Svetlana cutucou-o mais uma vez.

– Não dê atenção para esse bobo, Liza – ela falou, com uma careta para o louro, que a devolveu. – Esse é meu irmão Vania, e ele não fala nada com nada.

Eu sorri para o rapaz e estendi-lhe a mão, que em vez de apertar, ele beijou.

– Encantado. E a descrição foi acurada; realmente, não leve a sério o que eu falo – aconselhou. Curvou-se, então, e cochichou ao meu ouvido – Mas eu entrei mesmo três vezes no mausoléu. Depois te conto a história tod...

Sveta puxou-o para trás pelas costas do casaco. A cor do cabelo dos dois era a mesma, talvez a dela tivesse um tom levemente mais escuro, mas eles não eram parecidos. Nem fisicamente, nem na personalidade, pelo jeito. Era muito engraçado vê-los juntos por causa da diferença de altura: Svetlana era uns bons centímetros mais alta que o irmão.

– Eu sei o que você está pensando – ele me disse, quando me pegou a observá-los, com cara de riso – e já fui muito caçoado por esse motivo, mas posso te garantir que passei da fase em que ligava para isso – finalizou, alçando o nariz com orgulho. – O que importa é o conteúdo, e o meu é muito melhor que o dessa daí.

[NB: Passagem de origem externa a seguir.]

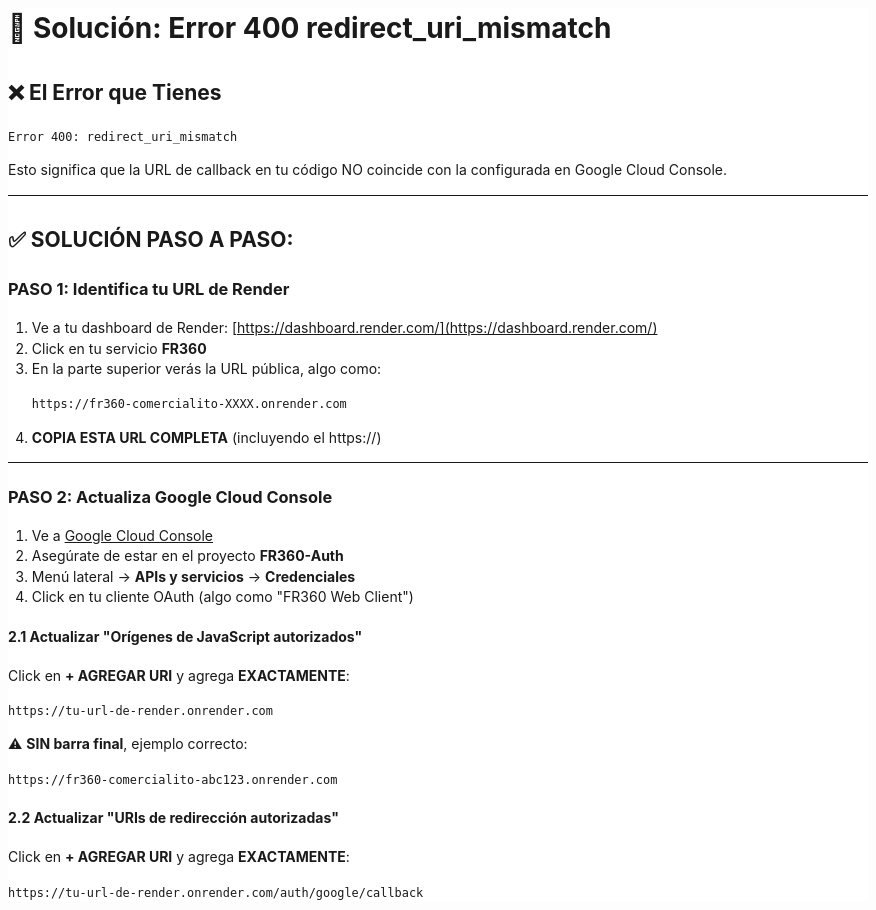 # 🔧 Solución: Error 400 redirect_uri_mismatch

## ❌ El Error que Tienes

```
Error 400: redirect_uri_mismatch
```

Esto significa que la URL de callback en tu código NO coincide con la configurada en Google Cloud Console.

---

## ✅ SOLUCIÓN PASO A PASO:

### PASO 1: Identifica tu URL de Render

1. Ve a tu dashboard de Render: [https://dashboard.render.com/](https://dashboard.render.com/)
2. Click en tu servicio **FR360**
3. En la parte superior verás la URL pública, algo como:
   ```
   https://fr360-comercialito-XXXX.onrender.com
   ```
4. **COPIA ESTA URL COMPLETA** (incluyendo el https://)

---

### PASO 2: Actualiza Google Cloud Console

1. Ve a [Google Cloud Console](https://console.cloud.google.com/)
2. Asegúrate de estar en el proyecto **FR360-Auth**
3. Menú lateral → **APIs y servicios** → **Credenciales**
4. Click en tu cliente OAuth (algo como "FR360 Web Client")

#### 2.1 Actualizar "Orígenes de JavaScript autorizados"

Click en **+ AGREGAR URI** y agrega **EXACTAMENTE**:

```
https://tu-url-de-render.onrender.com
```

⚠️ **SIN barra final**, ejemplo correcto:
```
https://fr360-comercialito-abc123.onrender.com
```

#### 2.2 Actualizar "URIs de redirección autorizadas"

Click en **+ AGREGAR URI** y agrega **EXACTAMENTE**:

```
https://tu-url-de-render.onrender.com/auth/google/callback
```
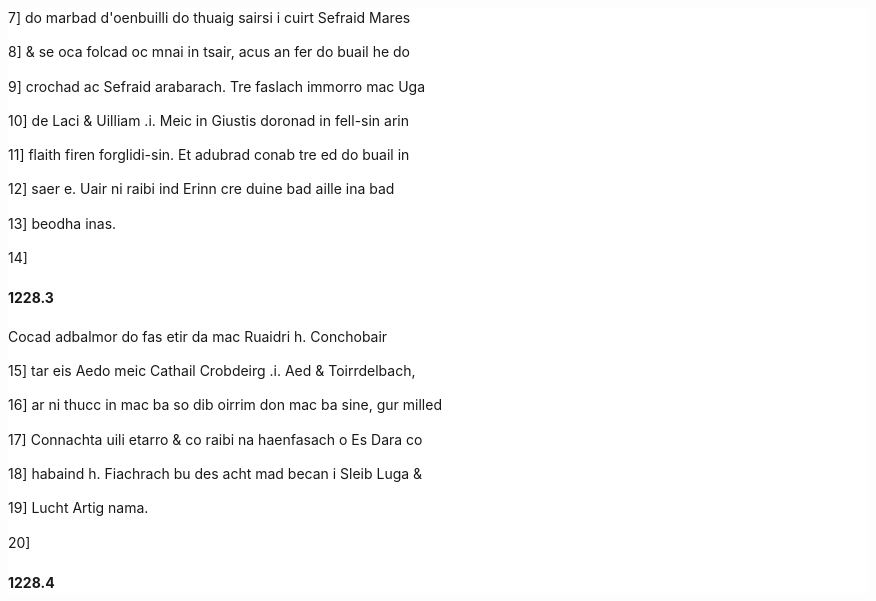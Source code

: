 
  
7] 
do marbad d'oenbuilli do thuaig sairsi i cuirt Sefraid
Mares
  
8] 
& se oca folcad oc mnai in tsair, acus an fer
do buail he do
  
9] 
crochad ac Sefraid arabarach. Tre faslach immorro mac
Uga
  
10] 
de Laci & Uilliam .i. Meic in Giustis doronad
in fell-sin arin
  
11] 
flaith firen forglidi-sin. Et adubrad conab tre ed do
buail in
  
12] 
saer e. Uair ni raibi ind Erinn cre duine bad aille
ina bad
  
13] 
beodha inas.


  
14] 
#### 1228.3


Cocad adbalmor do fas etir da mac
Ruaidri h. Conchobair
  
15] 
tar eis Aedo meic Cathail Crobdeirg .i. Aed &
Toirrdelbach,
  
16] 
ar ni thucc in mac ba so dib oirrim don mac ba sine,
gur milled
  
17] 
Connachta uili etarro & co raibi na
haenfasach o Es Dara co
  
18] 
habaind h. Fiachrach bu des acht mad becan i Sleib
Luga &
  
19] 
Lucht Artig nama.


  
20] 
#### 1228.4
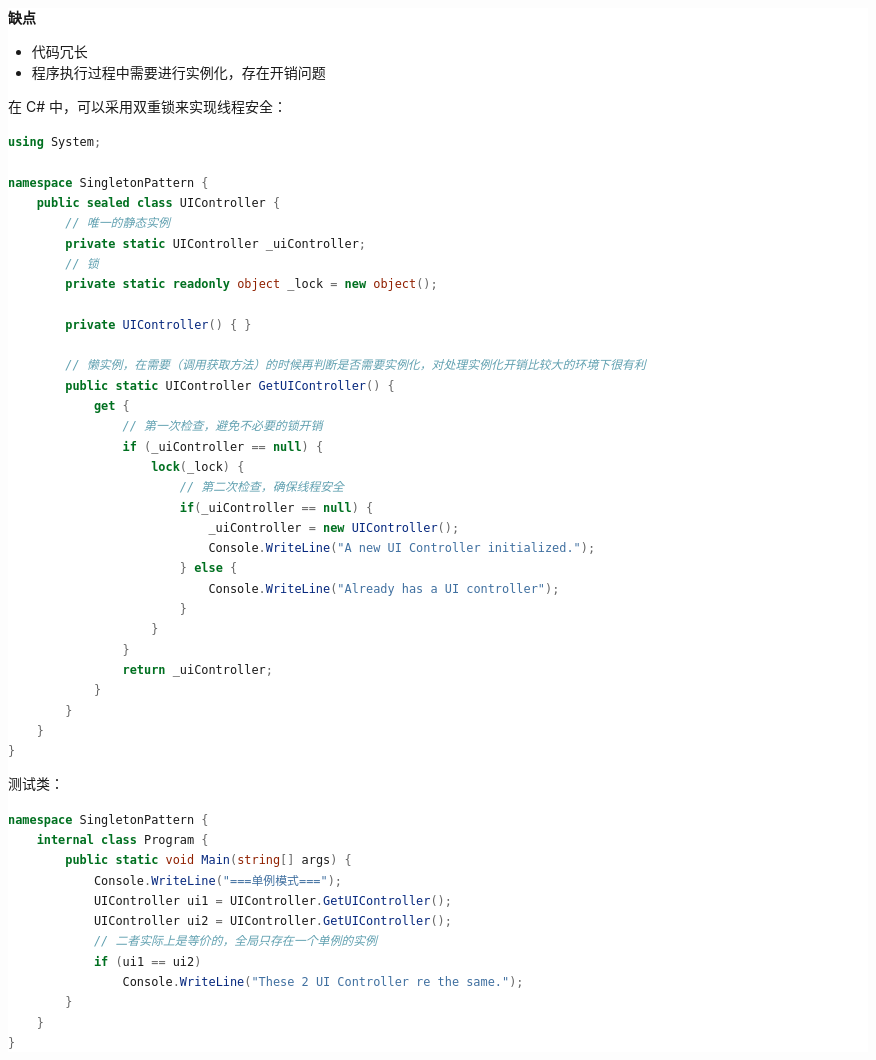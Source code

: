 **缺点**
- 代码冗长
- 程序执行过程中需要进行实例化，存在开销问题

在 C# 中，可以采用双重锁来实现线程安全：

```C#
using System;

namespace SingletonPattern {
    public sealed class UIController {
        // 唯一的静态实例
        private static UIController _uiController;
        // 锁
        private static readonly object _lock = new object();

        private UIController() { }

        // 懒实例，在需要（调用获取方法）的时候再判断是否需要实例化，对处理实例化开销比较大的环境下很有利
        public static UIController GetUIController() {
            get {
                // 第一次检查，避免不必要的锁开销
                if (_uiController == null) {
                    lock(_lock) {
                        // 第二次检查，确保线程安全
                        if(_uiController == null) {
                            _uiController = new UIController();
                            Console.WriteLine("A new UI Controller initialized.");
                        } else {
                            Console.WriteLine("Already has a UI controller");
                        }
                    }
                }
                return _uiController;
            }
        }
    }
}
```

测试类：

```C#
namespace SingletonPattern {
    internal class Program {
        public static void Main(string[] args) {
            Console.WriteLine("===单例模式===");
            UIController ui1 = UIController.GetUIController();
            UIController ui2 = UIController.GetUIController();
            // 二者实际上是等价的，全局只存在一个单例的实例
            if (ui1 == ui2)
                Console.WriteLine("These 2 UI Controller re the same.");
        }
    }
}
```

– Ai, chega, Vania, nem eu te aguento às vezes – Lucia entrou na conversa e me resgatou, pegando-me pelo braço e me arrastando uns passos à frente dos dois irmãos, que continuavam a se bicar baixinho. – Você lembrou bem, temos roupa ou tecido para comprar, então é bom nos apressarmos. Sobre o local, bem, basta olhar em volta. Está vendo aquele palanque ali perto do muro do Kremlin? Sim, lá vão ocorrer alguns discursos e apresentações. Mas não sei se o Camarada Stalin vai discursar nesse palanque ou no da Praça da Revolução esse ano. Você quer ir até lá? Não fica longe, podemos ir, mas antes eu gostaria de passar no GUM para ver se tem alguma roupa boa para a Sveta lá.